◆ TASK INSTRUCTIONS
Your output should be each line from the material below that has the word "notation".

(EXERCISE INPUT Opens)

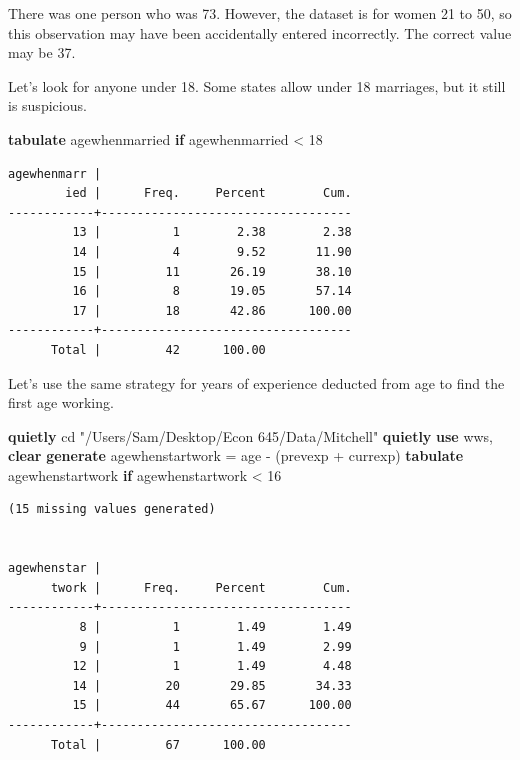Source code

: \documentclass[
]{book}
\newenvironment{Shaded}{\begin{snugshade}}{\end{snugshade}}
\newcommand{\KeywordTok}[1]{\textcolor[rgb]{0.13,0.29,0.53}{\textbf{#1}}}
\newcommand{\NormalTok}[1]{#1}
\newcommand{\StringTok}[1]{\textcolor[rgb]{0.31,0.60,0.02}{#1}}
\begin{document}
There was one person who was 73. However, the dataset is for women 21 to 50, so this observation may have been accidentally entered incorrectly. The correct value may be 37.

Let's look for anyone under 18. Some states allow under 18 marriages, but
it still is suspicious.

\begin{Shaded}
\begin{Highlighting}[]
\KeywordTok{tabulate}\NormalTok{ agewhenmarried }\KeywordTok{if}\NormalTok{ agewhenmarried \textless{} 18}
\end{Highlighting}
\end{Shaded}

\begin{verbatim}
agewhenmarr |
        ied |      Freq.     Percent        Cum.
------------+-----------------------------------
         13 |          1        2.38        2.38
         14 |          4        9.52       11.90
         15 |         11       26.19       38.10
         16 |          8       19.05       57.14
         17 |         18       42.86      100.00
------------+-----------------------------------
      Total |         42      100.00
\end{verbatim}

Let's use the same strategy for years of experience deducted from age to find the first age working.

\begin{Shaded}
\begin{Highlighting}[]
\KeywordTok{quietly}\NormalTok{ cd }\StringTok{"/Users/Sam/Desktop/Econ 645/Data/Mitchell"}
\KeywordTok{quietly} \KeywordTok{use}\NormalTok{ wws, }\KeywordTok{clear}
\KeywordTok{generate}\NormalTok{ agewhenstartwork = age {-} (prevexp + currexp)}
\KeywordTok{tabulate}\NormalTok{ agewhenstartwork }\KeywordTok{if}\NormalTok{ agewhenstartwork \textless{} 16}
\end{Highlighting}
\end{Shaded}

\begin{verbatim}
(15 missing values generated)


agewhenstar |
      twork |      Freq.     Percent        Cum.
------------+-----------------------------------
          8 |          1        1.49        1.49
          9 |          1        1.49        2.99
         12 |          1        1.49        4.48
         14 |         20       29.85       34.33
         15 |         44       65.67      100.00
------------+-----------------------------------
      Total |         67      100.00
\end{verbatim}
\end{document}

(EXERCISE INPUT Closes)
(EXERCISE INPUT Opens)

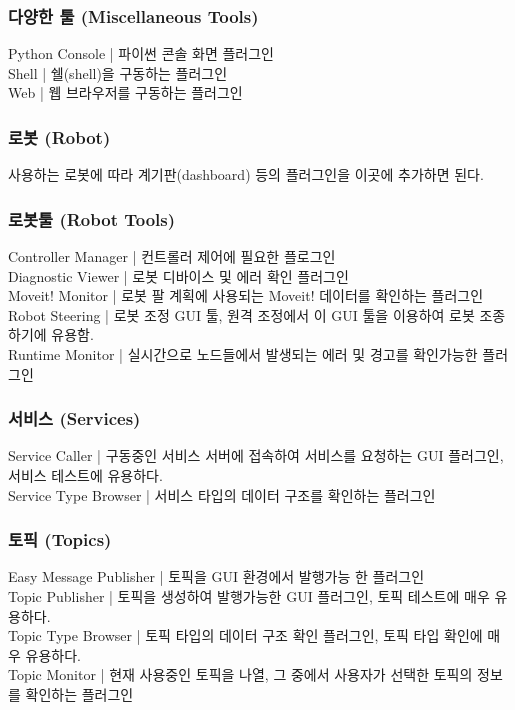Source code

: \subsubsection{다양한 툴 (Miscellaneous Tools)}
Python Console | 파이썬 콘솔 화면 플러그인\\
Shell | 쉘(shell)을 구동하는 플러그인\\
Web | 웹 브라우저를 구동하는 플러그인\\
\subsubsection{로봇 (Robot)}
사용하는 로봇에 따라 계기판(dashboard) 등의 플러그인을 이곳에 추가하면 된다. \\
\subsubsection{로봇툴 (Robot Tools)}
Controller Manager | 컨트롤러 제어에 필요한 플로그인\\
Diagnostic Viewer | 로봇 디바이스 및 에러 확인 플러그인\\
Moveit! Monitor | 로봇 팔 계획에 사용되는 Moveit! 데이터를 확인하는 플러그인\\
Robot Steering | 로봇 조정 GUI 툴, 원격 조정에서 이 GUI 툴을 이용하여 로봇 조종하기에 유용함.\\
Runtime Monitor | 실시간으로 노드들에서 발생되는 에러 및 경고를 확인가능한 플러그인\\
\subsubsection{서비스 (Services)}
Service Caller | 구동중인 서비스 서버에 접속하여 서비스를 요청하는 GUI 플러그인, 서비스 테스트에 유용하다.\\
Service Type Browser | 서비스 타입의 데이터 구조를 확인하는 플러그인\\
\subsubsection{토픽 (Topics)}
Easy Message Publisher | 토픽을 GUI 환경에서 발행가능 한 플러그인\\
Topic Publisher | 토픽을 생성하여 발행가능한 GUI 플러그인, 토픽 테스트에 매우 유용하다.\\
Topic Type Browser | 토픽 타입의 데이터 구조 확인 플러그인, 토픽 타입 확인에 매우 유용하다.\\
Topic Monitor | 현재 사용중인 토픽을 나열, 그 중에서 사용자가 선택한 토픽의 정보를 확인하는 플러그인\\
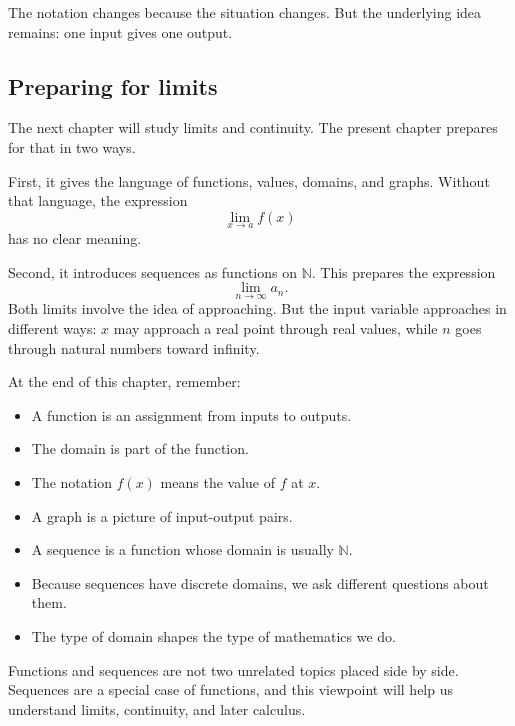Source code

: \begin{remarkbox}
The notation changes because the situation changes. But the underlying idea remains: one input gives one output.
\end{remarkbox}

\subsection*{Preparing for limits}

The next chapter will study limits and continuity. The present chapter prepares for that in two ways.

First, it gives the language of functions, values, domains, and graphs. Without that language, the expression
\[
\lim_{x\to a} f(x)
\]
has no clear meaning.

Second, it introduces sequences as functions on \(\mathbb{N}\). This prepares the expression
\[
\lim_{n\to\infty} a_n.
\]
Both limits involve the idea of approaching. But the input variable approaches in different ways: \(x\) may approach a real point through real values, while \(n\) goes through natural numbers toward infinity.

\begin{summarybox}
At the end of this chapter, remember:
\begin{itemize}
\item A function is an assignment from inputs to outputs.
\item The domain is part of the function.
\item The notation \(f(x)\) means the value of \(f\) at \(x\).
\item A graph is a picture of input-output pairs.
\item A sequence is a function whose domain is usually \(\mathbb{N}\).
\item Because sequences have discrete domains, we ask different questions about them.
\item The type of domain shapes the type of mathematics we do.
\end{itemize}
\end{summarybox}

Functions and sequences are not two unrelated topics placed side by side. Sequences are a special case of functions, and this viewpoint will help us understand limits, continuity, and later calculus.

(EXERCISE INPUT Closes)
(EXERCISE INPUT Opens)

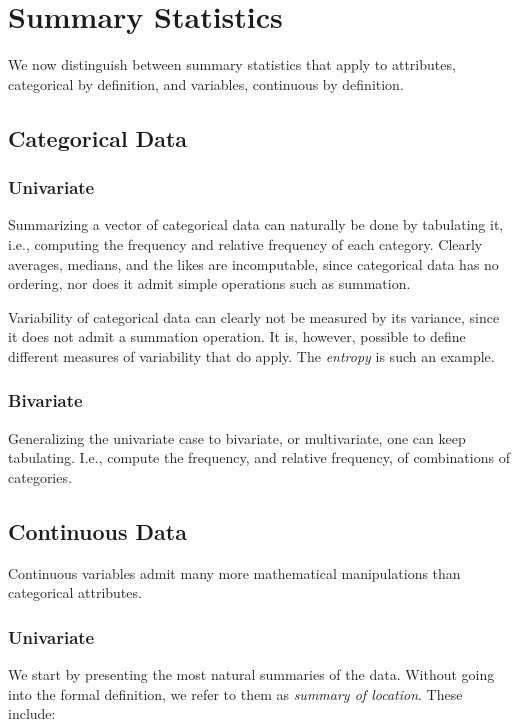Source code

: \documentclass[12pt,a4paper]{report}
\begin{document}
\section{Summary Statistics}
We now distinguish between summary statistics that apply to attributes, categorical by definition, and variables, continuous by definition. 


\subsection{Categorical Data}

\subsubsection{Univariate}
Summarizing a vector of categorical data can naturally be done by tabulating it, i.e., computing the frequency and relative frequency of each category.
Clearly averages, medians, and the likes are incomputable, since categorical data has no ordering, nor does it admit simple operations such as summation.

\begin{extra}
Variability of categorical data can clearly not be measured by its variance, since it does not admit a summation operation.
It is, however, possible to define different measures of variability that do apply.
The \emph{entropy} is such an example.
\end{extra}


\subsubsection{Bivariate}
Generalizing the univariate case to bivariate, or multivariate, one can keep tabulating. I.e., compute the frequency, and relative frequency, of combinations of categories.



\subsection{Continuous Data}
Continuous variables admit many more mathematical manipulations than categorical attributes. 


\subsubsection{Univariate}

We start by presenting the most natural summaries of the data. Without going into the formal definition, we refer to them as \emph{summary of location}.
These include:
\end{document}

(EXERCISE INPUT Closes)

◆ SOLUTION
The notation changes because the situation changes. But the underlying idea remains: one input gives one output.
\item The notation \(f(x)\) means the value of \(f\) at \(x\).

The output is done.